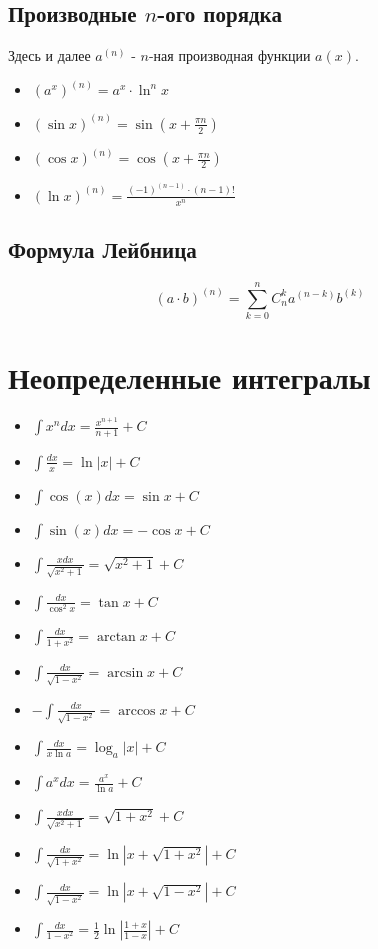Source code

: \documentclass{article}
\begin{document}
	\subsection{Производные $n$-ого порядка}
	Здесь и далее $a^{(n)}$ - $n$-ная производная функции $a(x)$.
	\begin{itemize}
		\item $(a^x)^{(n)}=a^x \cdot \ln^n{x} $
		\item $(\sin{x})^{(n)}=\sin{(x+\frac{\pi n}{2})}$
		\item $(\cos{x})^{(n)}=\cos{(x+\frac{\pi n}{2})}$
		\item $(\ln{x})^{(n)}=\frac{(-1)^{(n-1)}\cdot (n-1)!}{x^n}$
	\end{itemize}
	\subsection{Формула Лейбница}
	$$(a\cdot b)^{(n)}=\sum_{k=0}^n C^k_na^{(n-k)}b^{(k)}$$
	
	\section{Неопределенные интегралы}
	\begin{itemize}
		\item $\int{x^ndx}=\frac{x^{n+1}}{n+1}+C$
		\item $\int \frac{dx}{x} = \ln{|x|} + C$
		\item $\int{\cos{(x)}}dx = \sin{x} + C$
		\item $\int{\sin{(x)}}dx = - \cos{x} + C$
		\item $\int{\frac{xdx}{\sqrt{x^2+1}}} = \sqrt{x^2+1}+C$
		\item $\int\frac{dx}{\cos^2{x}} = \tan{x} +C$
		\item $\int\frac{dx}{1+x^2}=\arctan{x} +C$
		\item $\int\frac{dx}{\sqrt{1-x^2}} = \arcsin x +C$
		\item $-\int\frac{dx}{\sqrt{1-x^2}} = \arccos x +C$
		\item $\int\frac{dx}{x\ln{a}} = \log_a{|x|}+C$                                                                                                     
		\item $\int a^x dx= \frac{a^x}{\ln{a}}+C$
		\item $\int\frac{x dx}{\sqrt{x^2+1}} = \sqrt{1+x^2}+C$
		\item $\int\frac{dx}{\sqrt{1+x^2}} = \ln|x+\sqrt{1+x^2}|+C$
		\item $\int\frac{dx}{\sqrt{1-x^2}} = \ln|x+\sqrt{1-x^2}|+C$

		\item $\int\frac{dx}{1-x^2} = \frac{1}{2}\ln\left|\frac{1+x}{1-x}\right| + C $

	\end{itemize}

	
\end{document}
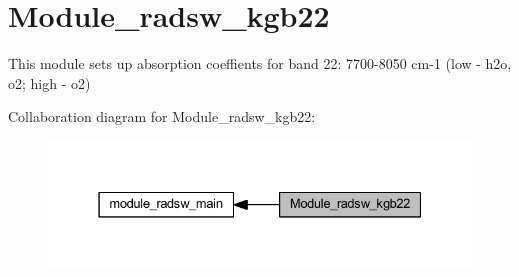 \hypertarget{group__module__radsw__kgb22}{}\section{Module\+\_\+radsw\+\_\+kgb22}
\label{group__module__radsw__kgb22}


This module sets up absorption coeffients for band 22\+: 7700-\/8050 cm-\/1 (low -\/ h2o, o2; high -\/ o2)  


Collaboration diagram for Module\+\_\+radsw\+\_\+kgb22\+:\nopagebreak
\begin{figure}[H]
\begin{center}
\leavevmode
\includegraphics[width=331pt]{group__module__radsw__kgb22}
\end{center}
\end{figure}
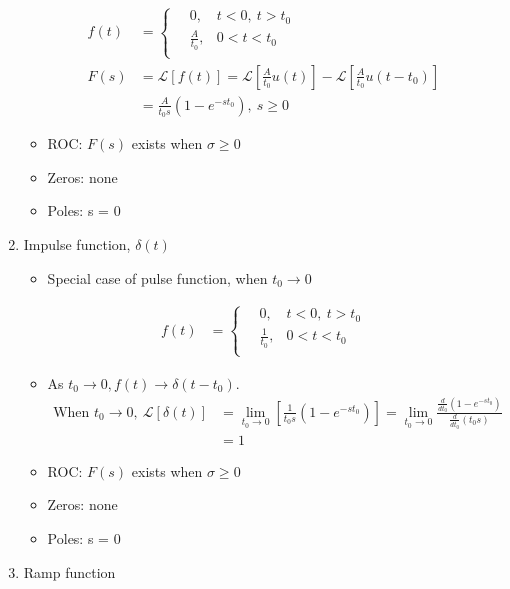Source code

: \documentclass[a4paper]{article}
\begin{document}
\begin{enumerate}[label=\alph*.]
\begin{align*}
        f(t) &= \begin{cases}
        \quad 0, & t<0,\ t>t_0\\
        \quad \displaystyle\frac{A}{t_0},& 0<t<t_0 \\
        \end{cases}\\
        F(s) &= \mathscr{L}[f(t)] = \mathscr{L}\left[\frac{A}{t_0}u(t)\right] - \mathscr{L}\left[\frac{A}{t_0}u(t-t_0)\right]\\
        &= \frac{A}{t_0s}(1-e^{-st_0}),\ s \geq 0 
    \end{align*}
    \begin{itemize}
        \item ROC: $F(s)$ exists when $\sigma \geq 0$
        \item Zeros: none
        \item Poles: s = 0
    \end{itemize}
    \item Impulse function, $\delta(t)$
    \begin{itemize}
        \item Special case of pulse function, when $t_0 \to 0$
    \end{itemize}
    \begin{align*}
        f(t) &= \begin{cases}
        \quad 0, & t<0,\ t>t_0\\
        \quad \displaystyle\frac{1}{t_0},& 0<t<t_0 \\
        \end{cases}
    \end{align*}
    \begin{itemize}
        \item As $t_0\to 0, f(t)\to \delta(t-t_0)$.
        \begin{align*}
            \text{When }t_0\to 0,\ \mathscr{L}[\delta(t)] &= \lim_{t_0\to 0}\left[\frac{1}{t_0s}(1-e^{-st_0})\right] = \lim_{t_0\to 0} \frac{\frac{d}{dt_0}(1-e^{-st_0})}{\frac{d}{dt_0}(t_0s)}\\
            &= 1
        \end{align*}
        \item ROC: $F(s)$ exists when $\sigma \geq 0$
        \item Zeros: none
        \item Poles: s = 0
    \end{itemize}
    \newpage
    \item Ramp function
    \begin{align*}

\end{align*}
\end{enumerate}
\end{document}
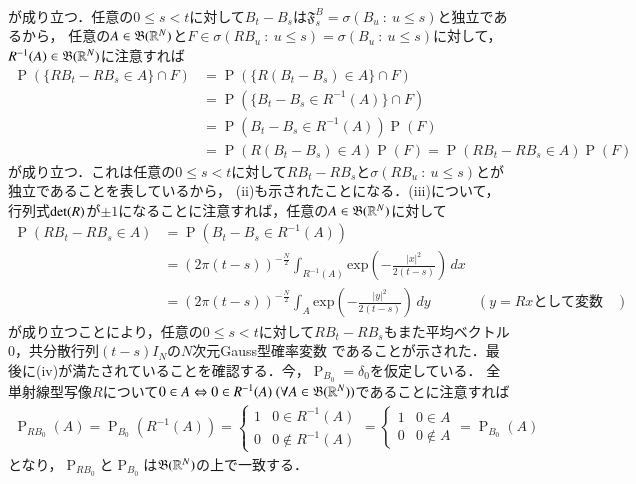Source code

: \begin{prf}
\begin{description}
\begin{align}
		\end{align}
		が成り立つ．任意の$0 \leq s < t$に対して$B_t - B_s$は$\mathfrak{F}_s^B = \sigma(B_u\ :\ u \leq s)$と独立であるから，
		任意の$A \in \mathfrak{B}(\mathbb{R}^N)$と$F \in \sigma(RB_u\ :\ u \leq s) = \sigma(B_u\ :\ u \leq s)$に対して，
		$R^{-1}(A) \in \mathfrak{B}(\mathbb{R}^N)$に注意すれば
		\begin{align}
			\operatorname{P}\left(\{RB_t - RB_s \in A\} \cap F \right) 
			&= \operatorname{P}\left(\{R(B_t - B_s) \in A\} \cap F \right) \\
			&= \operatorname{P}\left(\{B_t - B_s \in R^{-1}(A)\} \cap F \right) \\
			&= \operatorname{P}\left(B_t - B_s \in R^{-1}(A)\right)\operatorname{P}(F) \\
			&= \operatorname{P}\left(R(B_t - B_s) \in A\right)\operatorname{P}(F)
			= \operatorname{P}\left(RB_t - RB_s \in A\right)\operatorname{P}(F)
		\end{align}
		が成り立つ．これは任意の$0 \leq s < t$に対して$RB_t - RB_s$と$\sigma(RB_u\ :\ u \leq s)$とが独立であることを表しているから，
		(ii)も示されたことになる．(iii)について，行列式$\operatorname{det} ( R )$が$\pm 1$になることに注意すれば，任意の$A \in \mathfrak{B}(\mathbb{R}^N)$に対して
		\begin{align}
			\operatorname{P}(RB_t - RB_s \in A) &= \operatorname{P}\left(B_t - B_s \in R^{-1}(A)\right) \\
			&= (2\pi(t-s))^{-\frac{N}{2}} \int_{R^{-1}(A)} \mathrm{exp}\left( -\frac{|x|^2}{2(t-s)} \right)\, dx \\
			&= (2\pi(t-s))^{-\frac{N}{2}} \int_{A} \mathrm{exp}\left( -\frac{|y|^2}{2(t-s)} \right)\, dy & \left(y = Rx\mbox{として変数変換}\right)
		\end{align}
		が成り立つことにより，任意の$0 \leq s < t$に対して$RB_t - RB_s$もまた平均ベクトル0，共分散行列$(t-s)I_N$の$N$次元Gauss型確率変数
		であることが示された．最後に(iv)が満たされていることを確認する．今，$\operatorname{P}_{B_0} = \delta_0$を仮定している．
		全単射線型写像$R$について$0 \in A \Leftrightarrow 0 \in R^{-1}(A)\ (\forall A \in \mathfrak{B}(\mathbb{R}^N))$であることに注意すれば
		\begin{align}
			\operatorname{P}_{RB_0}(A) = \operatorname{P}_{B_0}(R^{-1}(A)) 
			= \begin{cases}
				1 & 0 \in R^{-1}(A) \\
				0 & 0 \notin R^{-1}(A)
			\end{cases}
			= \begin{cases}
				1 & 0 \in A \\
				0 & 0 \notin A
			\end{cases}
			= \operatorname{P}_{B_0}(A)
		\end{align}
		となり，$\operatorname{P}_{RB_0}$と$\operatorname{P}_{B_0}$は$\mathfrak{B}(\mathbb{R}^N)$の上で一致する．
		\QED
	

\end{description}
\end{prf}
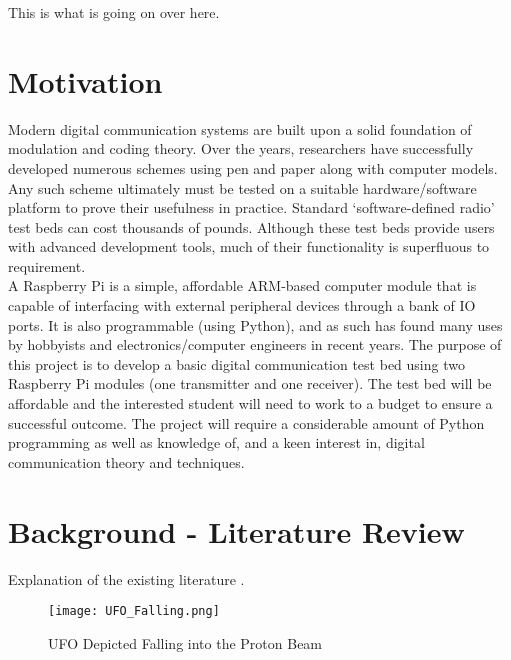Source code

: \documentclass[../main.tex]{subfiles}
\begin{document}
This is what is going on over here.


\section{Motivation}
Modern digital communication systems are built upon a solid foundation of modulation and coding theory.
Over the years, researchers have successfully developed numerous schemes using pen and paper along with computer models.
Any such scheme ultimately must be tested on a suitable hardware/software platform to prove their usefulness in practice.
Standard ‘software-defined radio’ test beds can cost thousands of pounds.
Although these test beds provide users with advanced development tools, much of their functionality is superfluous to requirement.\\

A Raspberry Pi is a simple, affordable ARM-based computer module that is capable of interfacing with external peripheral devices through a bank of IO ports.
It is also programmable (using Python), and as such has found many uses by hobbyists and electronics/computer engineers in recent years.
The purpose of this project is to develop a basic digital communication test bed using two Raspberry Pi modules (one transmitter and one receiver).
The test bed will be affordable and the interested student will need to work to a budget to ensure a successful outcome.
The project will require a considerable amount of Python programming as well as knowledge of, and a keen interest in, digital communication theory and techniques.


\section{Background - Literature Review}
Explanation of the existing literature \cite{DhirNIPS2017}.

\begin{figure}[ht]
	\centering
	\texttt{[image: UFO\_Falling.png]}
	\caption{UFO Depicted Falling into the Proton Beam}
\end{figure}
\end{document}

####

Using the listing above, return all lines where the word "について" occurs.

		(ii)も示されたことになる．(iii)について，行列式$\operatorname{det} ( R )$が$\pm 1$になることに注意すれば，任意の$A \in \mathfrak{B}(\mathbb{R}^N)$に対して
		全単射線型写像$R$について$0 \in A \Leftrightarrow 0 \in R^{-1}(A)\ (\forall A \in \mathfrak{B}(\mathbb{R}^N))$であることに注意すれば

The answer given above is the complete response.